Hindu law has developed historically as a family of laws that seem to be people's law, rather than a strict set of rules which are to be obeyed, and is based on legal pluralism. Vedic literature revealed early Hindu beliefs about man's place in the world, and referred to the earliest core concept of Hindu law as rita. Rita explains that "life is a complex experience", whereby everyone and everything has a role to play within the macrocosmic order, thus all activity is interconnected. The roles and actions of people depend on factors such as age, gender and society (Menski 2000:144).
"Rita is holistic, macrocosmic and focused on natural order" (Menski 2000:145), and is concerned with the protection of order, as illustrated by the Vedas. Both Natural law and Hindu law relate to working for the 'common good', particularly because both systems are concerned with 'what law ought to be', which reflects the idealism of both systems. There is a search for absolute 'truth' but Hindu law acknowledges that humans are intellectually flawed particularly because they cannot understand natural activities such as sunrise, floods etc.
Resulting in the belief that the invisible mechanisms are controlled by gods, this is in parallel with the Natural law concept of a 'higher order'. The concept of Natural law has a specific meaning in Hindu law; expressed by the 'Laws of Manu' and shrutis which are divine revelations expressed by the 'Absolute', highlight Hindu law and its concept of nature. The concept of rita was developed further into dharma during the classical period. Dharma puts the emphasis on individual action and refers to the microcosmic order.

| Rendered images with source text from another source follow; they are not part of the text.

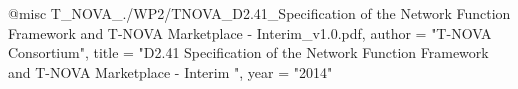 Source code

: @misc{ T_NOVA_./WP2/TNOVA_D2.41_Specification of the Network Function Framework and T-NOVA Marketplace - Interim_v1.0.pdf,
       author = "T-NOVA Consortium",
       title = "D2.41 Specification of the Network Function Framework and T-NOVA Marketplace - Interim ",
       year = "2014" }
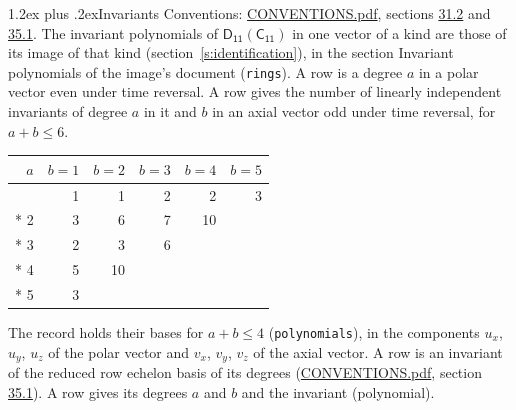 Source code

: \documentclass[10pt,a4paper]{article}
\makeatletter
\renewcommand\section{\@startsection{section}{1}{\z@}{-3ex plus -1ex minus -.2ex}%
  {1.2ex plus .2ex}{\normalfont\large\sffamily\bfseries\color{parttitle}}}
\numberwithin{equation}{section}
\newcommand{\grp}[1]{\mathsf{#1}}
\makeatother
\begin{document}
\section{Invariants}\label{s:invariants}
Conventions: \href{../../CONVENTIONS.pdf}{CONVENTIONS.pdf}, sections \href{../../CONVENTIONS.pdf\#conv.31.2}{31.2} and \href{../../CONVENTIONS.pdf\#conv.35.1}{35.1}.
The invariant polynomials of $\grp{D_{11}}(\grp{C_{11}})$ in one vector of a kind are those of its image of that kind (section~\ref{s:identification}), in the section Invariant polynomials of the image's document (\texttt{rings}).
\leavevmode\label{n:index.degree.polar}\label{n:index.degree.axial}A row is a degree $a$ in a polar vector even under time reversal. A row gives the number of linearly independent invariants of degree $a$ in it and $b$ in an axial vector odd under time reversal, for $a + b \le 6$.
{\small\begin{longtable}{@{}rrrrrr@{}}\toprule
$a$ & $b = 1$ & $b = 2$ & $b = 3$ & $b = 4$ & $b = 5$\\\midrule\endhead
\bottomrule\endfoot\endlastfoot
1 & 1 & 1 & 2 & 2 & 3\\*
2 & 3 & 6 & 7 & 10 & \\*
3 & 2 & 3 & 6 &  & \\*
4 & 5 & 10 &  &  & \\*
5 & 3 &  &  &  & \\
\bottomrule\end{longtable}}
\leavevmode\label{n:local.component.polar}\label{n:local.component.axial}The record holds their bases for $a + b \le 4$ (\texttt{polynomials}), in the components $u_{x}$, $u_{y}$, $u_{z}$ of the polar vector and $v_{x}$, $v_{y}$, $v_{z}$ of the axial vector. \label{n:head.polynomial}A row is an invariant of the reduced row echelon basis of its degrees (\href{../../CONVENTIONS.pdf}{CONVENTIONS.pdf}, section \href{../../CONVENTIONS.pdf\#conv.35.1}{35.1}). A row gives its degrees $a$ and $b$ and the invariant (polynomial).
\end{document}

Karma and dharma require all individuals to behave appropriately in any situation; otherwise the individual faces spiritual and material consequences, highlighting the complex set of moral demands in Hindu law. The idea of dharma elaborates on the fact that man and universe are interrelated, thus 'ritual action' is converted into 'good action', and such ideas are found in the shastric texts. Dharma can be maintained by individual self control and by a process of prioritising higher concerns over personal desires.
The social dimension of dharma is shown by the fact that actions depend on caste and stage of life. This shows how dharma relates to the historical/sociological approach, in that it operates within different contexts, taking into consideration the time and place of actions. During the post-classical period, the maintenance of universal order started to involve more "public agents" (Menski 2000:160) rather than just relying on individual consciousness and self control. The concept of danda demonstrates the shift from self-assisted control to supervised self control.

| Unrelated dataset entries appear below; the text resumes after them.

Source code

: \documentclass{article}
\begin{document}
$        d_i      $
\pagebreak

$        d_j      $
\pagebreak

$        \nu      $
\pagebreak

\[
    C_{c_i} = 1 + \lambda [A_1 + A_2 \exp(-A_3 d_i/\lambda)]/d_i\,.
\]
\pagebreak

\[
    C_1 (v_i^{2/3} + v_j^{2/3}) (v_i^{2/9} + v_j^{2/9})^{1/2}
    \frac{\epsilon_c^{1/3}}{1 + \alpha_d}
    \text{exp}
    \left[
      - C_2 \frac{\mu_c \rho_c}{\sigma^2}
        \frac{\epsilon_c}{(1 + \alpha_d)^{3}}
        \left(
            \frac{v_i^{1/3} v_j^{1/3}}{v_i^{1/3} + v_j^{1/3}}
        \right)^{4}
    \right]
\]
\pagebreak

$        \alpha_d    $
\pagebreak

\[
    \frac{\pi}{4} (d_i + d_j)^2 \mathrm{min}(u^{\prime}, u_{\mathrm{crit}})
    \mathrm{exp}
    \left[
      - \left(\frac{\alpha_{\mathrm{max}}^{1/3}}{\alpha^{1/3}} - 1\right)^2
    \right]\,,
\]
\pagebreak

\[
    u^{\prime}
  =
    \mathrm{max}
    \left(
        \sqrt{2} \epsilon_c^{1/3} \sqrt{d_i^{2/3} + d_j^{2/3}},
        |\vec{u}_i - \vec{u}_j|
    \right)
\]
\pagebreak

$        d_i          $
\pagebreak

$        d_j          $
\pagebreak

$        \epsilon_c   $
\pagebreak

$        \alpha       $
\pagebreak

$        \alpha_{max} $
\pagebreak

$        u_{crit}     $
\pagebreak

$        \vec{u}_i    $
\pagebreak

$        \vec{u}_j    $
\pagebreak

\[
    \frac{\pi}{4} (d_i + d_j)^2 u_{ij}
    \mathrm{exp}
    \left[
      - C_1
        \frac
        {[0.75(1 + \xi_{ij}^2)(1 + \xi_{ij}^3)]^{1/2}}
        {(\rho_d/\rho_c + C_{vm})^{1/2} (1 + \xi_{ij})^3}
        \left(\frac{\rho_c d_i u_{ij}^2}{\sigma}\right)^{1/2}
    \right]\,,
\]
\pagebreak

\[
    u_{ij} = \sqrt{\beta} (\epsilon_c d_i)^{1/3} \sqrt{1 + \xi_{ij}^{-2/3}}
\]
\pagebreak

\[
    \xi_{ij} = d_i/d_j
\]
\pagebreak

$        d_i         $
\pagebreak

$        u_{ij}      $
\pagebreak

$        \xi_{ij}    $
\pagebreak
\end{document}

Danda acts as a deterrent as it threatens punishment. The Hindu ruler, raja, carries out the appropriate punishment which must be in accordance with the crime. This may give the impression of a gradual positivist state but, the raja is the guardian of dharma. If disputes arise there is a process known as vyavahara, which attempts to resolve conflicts and uphold the cosmic order. It is evident that both natural law and the sociological approach coincide with Hindu law; a useful comparison tool of Hindu law is St. Thomas Aquinas's categories of law.
Whereby, eternal law refers to macrocosmic order or rita, natural law can relate to satya as 'truth', divine law links with shruti and human law can associate with sadacara or 'model behaviour'. Chiba's Tripartite Model of Law does not apply to Hindu law fully, mainly because traditional Hindu law does not have Official Law. Chiba's theory suggests that official law is generated by a legitimate authority, usually the state. However, during the developmental stages of Hindu law there was no state, thus no official law.
Instead Hindu law and Hindu life involved being conscious of rita (later dharma). Hindu law does not lay down general applicable rules such as 'thou shalt not kill'; this shows that official law in a structured format does not exist in Hindu law. For a legally plural approach, the Three Dichotomies of Law (1989) introduced by Chiba can be seen as a solution. Chiba proposed 'Official Law vs. Unofficial Law'; referring to the legal systems that are officially and unofficially recognised by a legitimate authority, this can include religious law and customs.
This can be associated with Hindu law in terms of natural law vs. customary law. The concept of 'Legal rules vs. Legal postulates' makes a distinction between rules that are the formal expressions of particular legal regulations for specific behaviour and postulates which are the particular values and their systems connected to a particular law, thus takes into account dharma and karma. 'Indigenous law vs. Transplanted' law refers to the different origins of law in society and shows the different degrees of assimilation of foreign law.
Law can be seen as either voluntarily received or involuntarily imposed, as shown by Hindu law receiving Muslim law and English law. In addition, the three dichotomies are guided by the 'identity postulates', these guide people on how to structure their law and what to do in changing circumstances. Therefore, the Three Dichotomies show different types of official and unofficial law, constituted by legal rules and legal postulates, as well as indigenous law and transplanted law.
This is a plural approach as it recognises that the combination of the dichotomies varies from country to country, since it is situation specific. Chiba's approach is not rigid and allows for a wider scope of understanding. It is evident that law is a plural phenomenon, whereby different cultures and religions have specific rules and laws. A plurality conscious legal method is required in order for legal theory to be understood in various contexts.
Diversity in religions, cultures and world-views is the essence of legal pluralism, and through this methodology 'law' can be studied in all its dimensions, without imposing Western jurisprudence. This can be shown through 'Menski's Triangle' which transforms into 'Menski's Circle', thus accommodating all legal systems. Legal pluralism is a significant tool for studying law in a global perspective, and can be seen as a post modern tool for studying law, since it takes various factors into consideration.
Chiba, Masaji : Legal Pluralism: Toward a general theory through Japanese legal culture. Tokyo: Tokai University Press, pp. 171-180. Glenn H. Patrick : Legal traditions of the world. Oxford et al. : Oxford University Press Menski, Werner F : Comparative law in a global context: The legal systems of Asia and Africa. London:Platinium. Tamanaha, Brian Z. : A general jurisprudence of law and society. Oxford University Press. Zweigert, Konrad, and Hein Kotz : Introduction to comparative law. Translated by Tony Weir, 3rd edition. Oxford:Clarendon.